***** STORED DATA *****

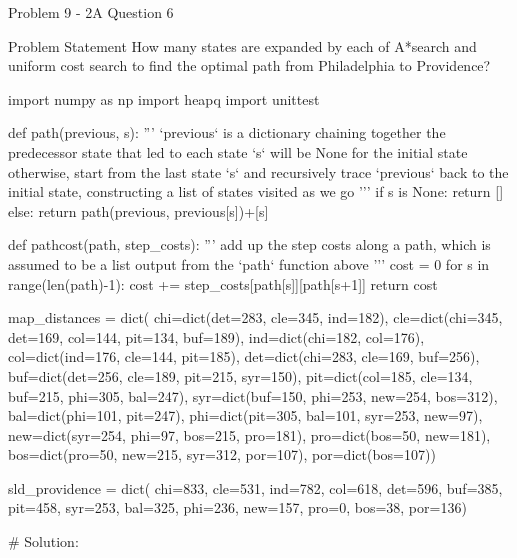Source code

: \begin{problem}{Problem 9 - 2A Question 6}
    \begin{statement}{Problem Statement}
        How many states are expanded by each of A*search and uniform cost search to find the optimal path from Philadelphia to Providence?
    \end{statement}

    \begin{highlight}[Solution]
    \begin{code}[Python]
    import numpy as np
    import heapq
    import unittest
    
    def path(previous, s): 
        '''
        `previous` is a dictionary chaining together the predecessor state that led to each state
        `s` will be None for the initial state
        otherwise, start from the last state `s` and recursively trace `previous` back to the initial state,
        constructing a list of states visited as we go
        '''
        if s is None:
            return []
        else:
            return path(previous, previous[s])+[s]
    
    def pathcost(path, step_costs):
        '''
        add up the step costs along a path, which is assumed to be a list output from the `path` function above
        '''
        cost = 0
        for s in range(len(path)-1):
            cost += step_costs[path[s]][path[s+1]]
        return cost
    
    map_distances = dict(
        chi=dict(det=283, cle=345, ind=182),
        cle=dict(chi=345, det=169, col=144, pit=134, buf=189),
        ind=dict(chi=182, col=176),
        col=dict(ind=176, cle=144, pit=185),
        det=dict(chi=283, cle=169, buf=256),
        buf=dict(det=256, cle=189, pit=215, syr=150),
        pit=dict(col=185, cle=134, buf=215, phi=305, bal=247),
        syr=dict(buf=150, phi=253, new=254, bos=312),
        bal=dict(phi=101, pit=247),
        phi=dict(pit=305, bal=101, syr=253, new=97),
        new=dict(syr=254, phi=97, bos=215, pro=181),
        pro=dict(bos=50, new=181),
        bos=dict(pro=50, new=215, syr=312, por=107),
        por=dict(bos=107))
    
    sld_providence = dict(
        chi=833,
        cle=531,
        ind=782,
        col=618,
        det=596,
        buf=385,
        pit=458,
        syr=253,
        bal=325,
        phi=236,
        new=157,
        pro=0,
        bos=38,
        por=136)
    
    # Solution:
    

\end{code}
\end{highlight}
\end{problem}
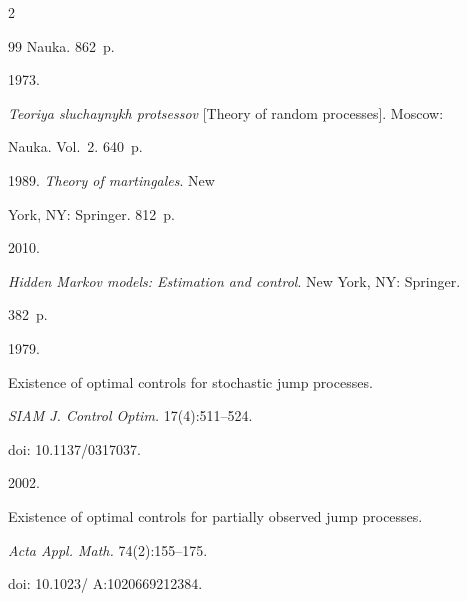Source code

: \begin{multicols}{2}
{{\begin{thebibliography}{99}
Nauka. 862~p.









 1973. 


\textit{Teoriya sluchaynykh protsessov} [Theory of random processes]. Moscow: 


Nauka. Vol.~2. 640~p.









 1989. \textit{Theory of martingales}. New 


York, NY: Springer. 812~p.















 2010. 


\textit{Hidden Markov models: Estimation and control}. New York, NY: Springer. 


382~p.









 1979. 


Existence of optimal controls for stochastic jump processes. 


\textit{SIAM J. Control Optim.} 17(4):511--524.


doi: 10.1137/0317037.









 2002. 


Existence of optimal controls for partially observed jump processes. 


\textit{Acta Appl. Math.} 74(2):155--175.


doi: 10.1023/ A:1020669212384.






\end{thebibliography}}}
\end{multicols}
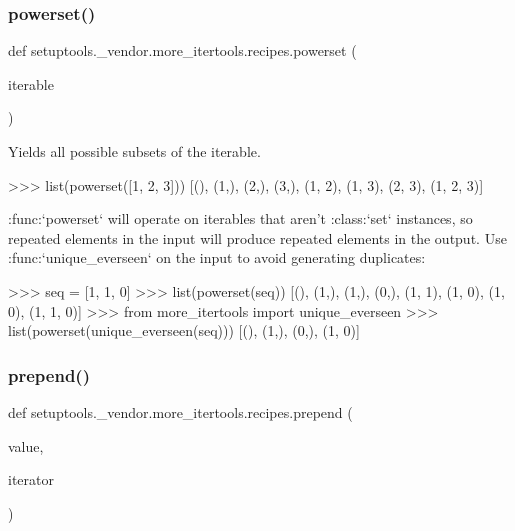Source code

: \subsubsection{\texorpdfstring{powerset()}{powerset()}}
{\footnotesize\ttfamily def setuptools.\+\_\+vendor.\+more\+\_\+itertools.\+recipes.\+powerset (\begin{DoxyParamCaption}\item[{}]{iterable }\end{DoxyParamCaption})}

\begin{DoxyVerb}Yields all possible subsets of the iterable.

    >>> list(powerset([1, 2, 3]))
    [(), (1,), (2,), (3,), (1, 2), (1, 3), (2, 3), (1, 2, 3)]

:func:`powerset` will operate on iterables that aren't :class:`set`
instances, so repeated elements in the input will produce repeated elements
in the output. Use :func:`unique_everseen` on the input to avoid generating
duplicates:

    >>> seq = [1, 1, 0]
    >>> list(powerset(seq))
    [(), (1,), (1,), (0,), (1, 1), (1, 0), (1, 0), (1, 1, 0)]
    >>> from more_itertools import unique_everseen
    >>> list(powerset(unique_everseen(seq)))
    [(), (1,), (0,), (1, 0)]\end{DoxyVerb}
 \mbox{\label{namespacesetuptools_1_1__vendor_1_1more__itertools_1_1recipes_ae8cf65858b8186301e2b05fd1033f2a6}} 
\subsubsection{\texorpdfstring{prepend()}{prepend()}}
{\footnotesize\ttfamily def setuptools.\+\_\+vendor.\+more\+\_\+itertools.\+recipes.\+prepend (\begin{DoxyParamCaption}\item[{}]{value,  }\item[{}]{iterator }\end{DoxyParamCaption})}

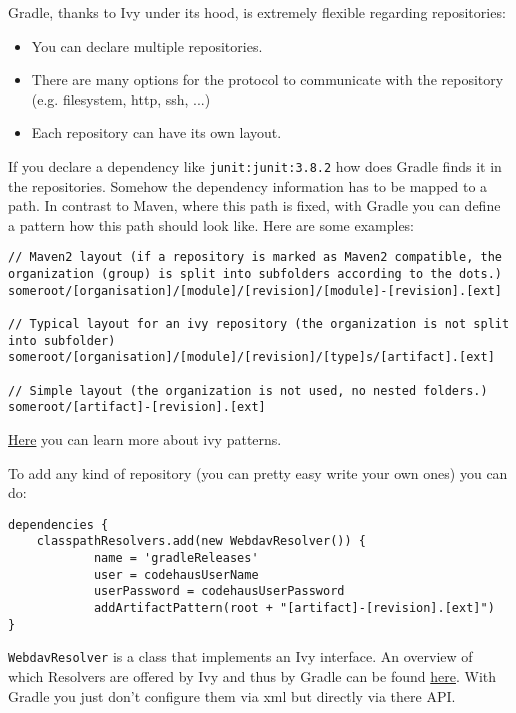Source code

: Gradle, thanks to Ivy under its hood, is extremely flexible regarding repositories:
\begin{itemize}
	\item You can declare multiple repositories.
	\item There are many options for the protocol to communicate with the repository (e.g. filesystem, http, ssh, ...)
	\item Each repository can have its own layout.
\end{itemize}

If you declare a dependency like \texttt{junit:junit:3.8.2} how does Gradle finds it in the repositories. Somehow the dependency information has to be mapped to a path. In contrast to Maven, where this path is fixed, with Gradle you can define a pattern how this path should look like. Here are some examples:

\begin{Verbatim}
// Maven2 layout (if a repository is marked as Maven2 compatible, the organization (group) is split into subfolders according to the dots.)
someroot/[organisation]/[module]/[revision]/[module]-[revision].[ext]

// Typical layout for an ivy repository (the organization is not split into subfolder)
someroot/[organisation]/[module]/[revision]/[type]s/[artifact].[ext]

// Simple layout (the organization is not used, no nested folders.)
someroot/[artifact]-[revision].[ext]
\end{Verbatim}

\href{http://ant.apache.org/ivy/history/2.0.0-alpha2/concept.html}{Here} you can learn more about ivy patterns.

To add any kind of repository (you can pretty easy write your own ones) you can do:

\begin{Verbatim}
dependencies {
	classpathResolvers.add(new WebdavResolver()) {
	        name = 'gradleReleases'
	        user = codehausUserName
	        userPassword = codehausUserPassword
	        addArtifactPattern(root + "[artifact]-[revision].[ext]")
}	
\end{Verbatim}

\texttt{WebdavResolver} is a class that implements an Ivy interface. An overview of which Resolvers are offered by Ivy and thus by Gradle can be found \href{http://ant.apache.org/ivy/history/latest-milestone/configuration/resolvers.html}{here}. With Gradle you just don't configure them via xml but directly via there API.
 

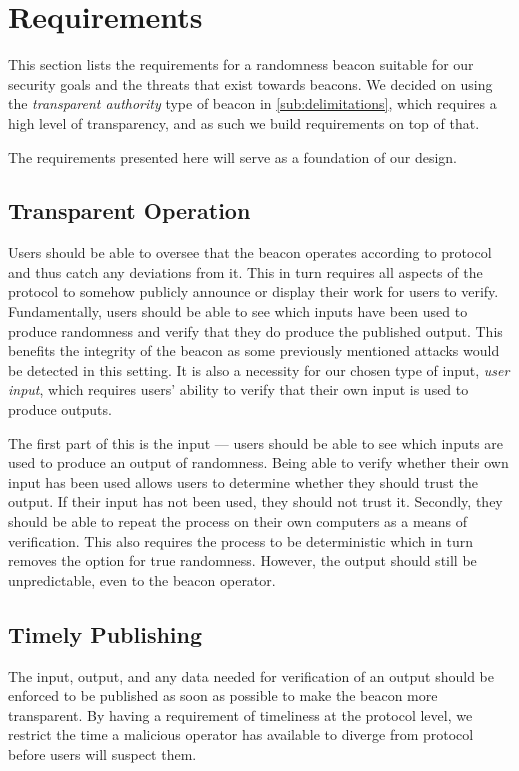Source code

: \section{Requirements}%
\label{sec:beacon_requirements}
This section lists the requirements for a randomness beacon suitable for our security goals and the threats that exist towards beacons.
We decided on using the \emph{transparent authority} type of beacon in \cref{sub:delimitations}, which requires a high level of transparency, and as such we build requirements on top of that.

The requirements presented here will serve as a foundation of our design.

\subsection{Transparent Operation}
Users should be able to oversee that the beacon operates according to protocol and thus catch any deviations from it.
This in turn requires all aspects of the protocol to somehow publicly announce or display their work for users to verify.
Fundamentally, users should be able to see which inputs have been used to produce randomness and verify that they do produce the published output.
This benefits the integrity of the beacon as some previously mentioned attacks would be detected in this setting.
It is also a necessity for our chosen type of input, \emph{user input}, which requires users' ability to verify that their own input is used to produce outputs.

The first part of this is the input --- users should be able to see which inputs are used to produce an output of randomness.
Being able to verify whether their own input has been used allows users to determine whether they should trust the output.
If their input has not been used, they should not trust it.
Secondly, they should be able to repeat the process on their own computers as a means of verification.
This also requires the process to be deterministic which in turn removes the option for true randomness.
However, the output should still be unpredictable, even to the beacon operator.

\subsection{Timely Publishing}
The input, output, and any data needed for verification of an output should be enforced to be published as soon as possible to make the beacon more transparent.
By having a requirement of timeliness at the protocol level, we restrict the time a malicious operator has available to diverge from protocol before users will suspect them.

*****

Your answer must be every line from the entries that contains the string "ttfamily", copied as it stands.

→ **OUTPUT FOR THIS EXERCISE**:
{\footnotesize\ttfamily def setuptools.\+\_\+vendor.\+more\+\_\+itertools.\+recipes.\+powerset (\begin{DoxyParamCaption}\item[{}]{iterable }\end{DoxyParamCaption})}
{\footnotesize\ttfamily def setuptools.\+\_\+vendor.\+more\+\_\+itertools.\+recipes.\+prepend (\begin{DoxyParamCaption}\item[{}]{value,  }\item[{}]{iterator }\end{DoxyParamCaption})}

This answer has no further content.